WHAT IS NEEDED:
What is needed is an exact copy of all the records below.

PROVIDED RECORDS:
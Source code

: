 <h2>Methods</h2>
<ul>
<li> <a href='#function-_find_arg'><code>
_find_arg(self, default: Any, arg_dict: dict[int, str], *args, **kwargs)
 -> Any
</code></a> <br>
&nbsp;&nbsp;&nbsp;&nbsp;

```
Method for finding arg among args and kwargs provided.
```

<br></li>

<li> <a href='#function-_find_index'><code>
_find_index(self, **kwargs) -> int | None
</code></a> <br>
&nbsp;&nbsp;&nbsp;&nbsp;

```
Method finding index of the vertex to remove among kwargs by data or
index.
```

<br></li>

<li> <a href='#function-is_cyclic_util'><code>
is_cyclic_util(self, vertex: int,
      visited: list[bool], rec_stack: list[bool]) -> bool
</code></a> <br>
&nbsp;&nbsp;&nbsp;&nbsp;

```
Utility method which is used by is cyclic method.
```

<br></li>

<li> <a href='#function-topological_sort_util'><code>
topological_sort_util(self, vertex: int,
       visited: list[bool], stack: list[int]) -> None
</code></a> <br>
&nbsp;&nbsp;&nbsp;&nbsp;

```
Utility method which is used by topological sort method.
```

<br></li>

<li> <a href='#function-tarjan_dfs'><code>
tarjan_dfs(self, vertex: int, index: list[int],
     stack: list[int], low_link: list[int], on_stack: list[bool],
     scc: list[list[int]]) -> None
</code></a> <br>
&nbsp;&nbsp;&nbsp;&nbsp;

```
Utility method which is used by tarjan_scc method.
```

TASK RESULT:
Source code

: <h2>Methods</h2>
<ul>
<li> <a href='#function-_find_arg'><code>
_find_arg(self, default: Any, arg_dict: dict[int, str], *args, **kwargs)
 -> Any
</code></a> <br>
&nbsp;&nbsp;&nbsp;&nbsp;

```
Method for finding arg among args and kwargs provided.
```

<br></li>

<li> <a href='#function-_find_index'><code>
_find_index(self, **kwargs) -> int | None
</code></a> <br>
&nbsp;&nbsp;&nbsp;&nbsp;

```
Method finding index of the vertex to remove among kwargs by data or
index.
```

<br></li>

<li> <a href='#function-is_cyclic_util'><code>
is_cyclic_util(self, vertex: int,
      visited: list[bool], rec_stack: list[bool]) -> bool
</code></a> <br>
&nbsp;&nbsp;&nbsp;&nbsp;

```
Utility method which is used by is cyclic method.
```

<br></li>

<li> <a href='#function-topological_sort_util'><code>
topological_sort_util(self, vertex: int,
       visited: list[bool], stack: list[int]) -> None
</code></a> <br>
&nbsp;&nbsp;&nbsp;&nbsp;

```
Utility method which is used by topological sort method.
```

<br></li>

<li> <a href='#function-tarjan_dfs'><code>
tarjan_dfs(self, vertex: int, index: list[int],
     stack: list[int], low_link: list[int], on_stack: list[bool],
     scc: list[list[int]]) -> None
</code></a> <br>
&nbsp;&nbsp;&nbsp;&nbsp;

```
Utility method which is used by tarjan_scc method.
```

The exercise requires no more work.